Among the entries below, how many lines have the word "sets"? Answer only with the number.
• • •
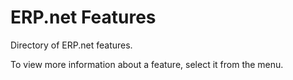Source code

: # ERP.net Features

Directory of ERP.net features.

To view more information about a feature, select it from the menu.
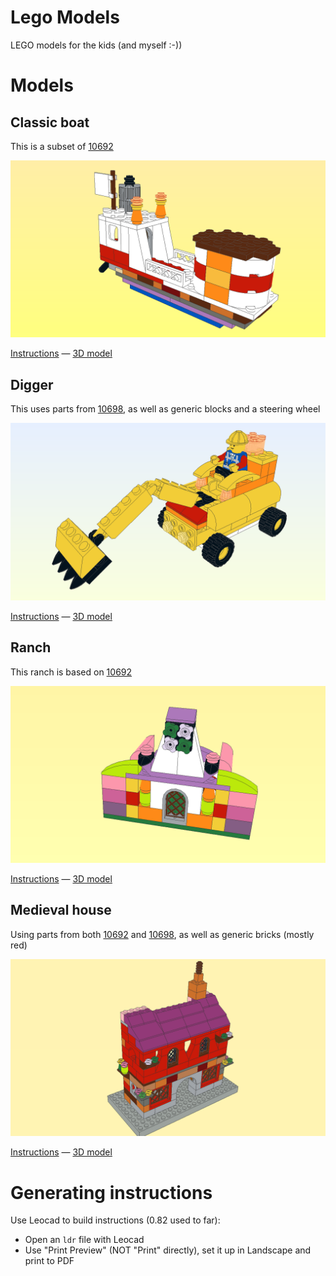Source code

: Lego Models
============

LEGO models for the kids (and myself :-))

# Models

## Classic boat

This is a subset of [10692](http://brickset.com/sets/10692-1/Creative-Bricks)

![Classic boat](classic_boat.png)


[Instructions](classic_boat.pdf) — [3D model](classic_boat.ldr)


## Digger

This uses parts from [10698](http://brickset.com/sets/10698-1), as well as generic blocks and a steering wheel

![Digger](digger.png)

[Instructions](digger.pdf) — [3D model](digger.ldr)


## Ranch

This ranch is based on [10692](http://brickset.com/sets/10692-1/Creative-Bricks)

![Ranch](ranch.png)

[Instructions](ranch.pdf) — [3D model](ranch.ldr)

## Medieval house

Using parts from both [10692](http://brickset.com/sets/10692-1/Creative-Bricks) and [10698](http://brickset.com/sets/10698-1), as well as generic bricks (mostly red)

![Medieval house](medieval_house.png)

[Instructions](medieval_house.pdf) — [3D model](medieval_house.ldr)

# Generating instructions

Use Leocad to build instructions (0.82 used to far):

* Open an `ldr` file with Leocad
* Use "Print Preview" (NOT "Print" directly), set it up in Landscape and print to PDF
• • •
* [PROBLEM SOLUTION]:
4